A week ago, it seemed that McLaren and Honda were stepping away from the precipice of looming divorce.
But now at Silverstone, McLaren director Jonathan Neale says the current situation with Honda struggling for performance and reliability is “not sustainable”.
“I think naturally we reach a point of inflection with Honda where we ask ourselves ‘Where do we go from here?’ ‘What do we have to do differently to restore that level of competitiveness?'”
So the latest buzz in the Silverstone pitlane is that the decision has definitely been made to dump Honda, with the last hurdle being the extraction from a binding contract.
It seems McLaren’s preferred alternative for 2018 is customer Mercedes power, but there have also been rumours of talks with Renault and Ferrari, too.
“In F1, when anybody says they’re not talking to anybody, the answer is everybody’s talking to everybody,” admitted Neale.
But another hurdle is the F1 rules.
Currently, Mercedes already supplies to its own works team in addition to Williams and Force India, so a fourth would require a rules tweak.
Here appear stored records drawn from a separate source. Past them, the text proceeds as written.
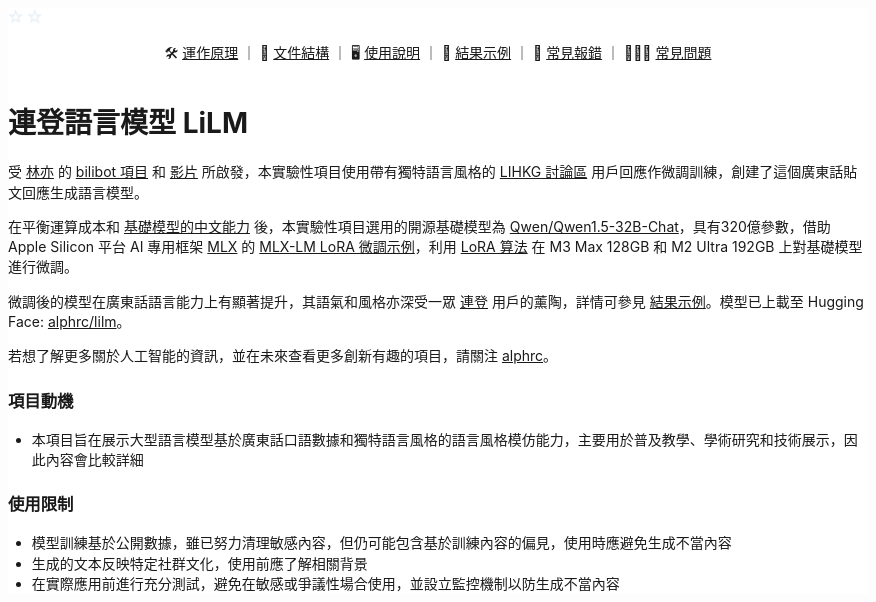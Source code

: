 <img src="assets/star_blank.png" width="15"/>
<img src="assets/star_blank.png" width="15"/>
</p>

<p align="center">
🛠️ <a href="#運作原理">運作原理</a>
｜
📁 <a href="#文件結構">文件結構</a>
｜
🖥️ <a href="#使用說明">使用說明</a>
｜
👀 <a href="#結果示例">結果示例</a>
｜
📣 <a href="#常見報錯">常見報錯</a>
｜
🙋🏻‍♂️ <a href="#常見問題">常見問題</a>
</p>


# 連登語言模型 LiLM

受 [林亦](https://www.youtube.com/@lyi) 的 [bilibot 項目](https://github.com/linyiLYi/bilibot/tree/main) 和 [影片](https://www.youtube.com/watch?v=52clfKcM4M4&t=1s) 所啟發，本實驗性項目使用帶有獨特語言風格的 [LIHKG 討論區](https://lihkg.com) 用戶回應作微調訓練，創建了這個廣東話貼文回應生成語言模型。

在平衡運算成本和 [基礎模型的中文能力](https://github.com/jeinlee1991/chinese-llm-benchmark) 後，本實驗性項目選用的開源基礎模型為 [Qwen/Qwen1.5-32B-Chat](https://huggingface.co/Qwen/Qwen1.5-32B-Chat)，具有320億參數，借助 Apple Silicon 平台 AI 專用框架 [MLX](https://github.com/ml-explore/mlx) 的 [MLX-LM LoRA 微調示例](https://github.com/ml-explore/mlx-examples/blob/main/llms/mlx_lm/LORA.md#fine-tune)，利用 [LoRA 算法](https://arxiv.org/abs/2106.09685) 在 M3 Max 128GB 和 M2 Ultra 192GB 上對基礎模型進行微調。

微調後的模型在廣東話語言能力上有顯著提升，其語氣和風格亦深受一眾 [連登](https://zh.wikipedia.org/zh-hk/LIHKG討論區) 用戶的薰陶，詳情可參見 [結果示例](#結果示例)。模型已上載至 Hugging Face: [alphrc/lilm](https://huggingface.co/alphrc/lilm/tree/main)。

若想了解更多關於人工智能的資訊，並在未來查看更多創新有趣的項目，請關注 [alphrc](https://github.com/alphrc)。


### 項目動機
- 本項目旨在展示大型語言模型基於廣東話口語數據和獨特語言風格的語言風格模仿能力，主要用於普及教學、學術研究和技術展示，因此內容會比較詳細

### 使用限制
- 模型訓練基於公開數據，雖已努力清理敏感內容，但仍可能包含基於訓練內容的偏見，使用時應避免生成不當內容
- 生成的文本反映特定社群文化，使用前應了解相關背景
- 在實際應用前進行充分測試，避免在敏感或爭議性場合使用，並設立監控機制以防生成不當內容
“You’re right,” said Neale. “In order for an engine manufacturer to supply more than three teams it does require FIA approval.
“We are making sure that we maintain our good relationships with FOM and the FIA while we work through a difficult situation.”
Alonso has ‘nothing to say’ about future
The Spaniard Fernando Alonso has “nothing to say” about his future.
In the few days between Austria and Silverstone, Ferrari president Sergio Marchionne has played down reports Alonso might return, while McLaren’s Eric Boullier said the British team needs a fully committed driver for 2018.
And Flavio Briatore, involved in Alonso’s management, was quoted as saying McLaren needs a “revolution” in order to convince the Spaniard to stay.
“Marchionne? Nothing to say. Flavio? Nothing to say — and I read something else today too. Nothing to say,” Alonso told Spanish media at Silverstone.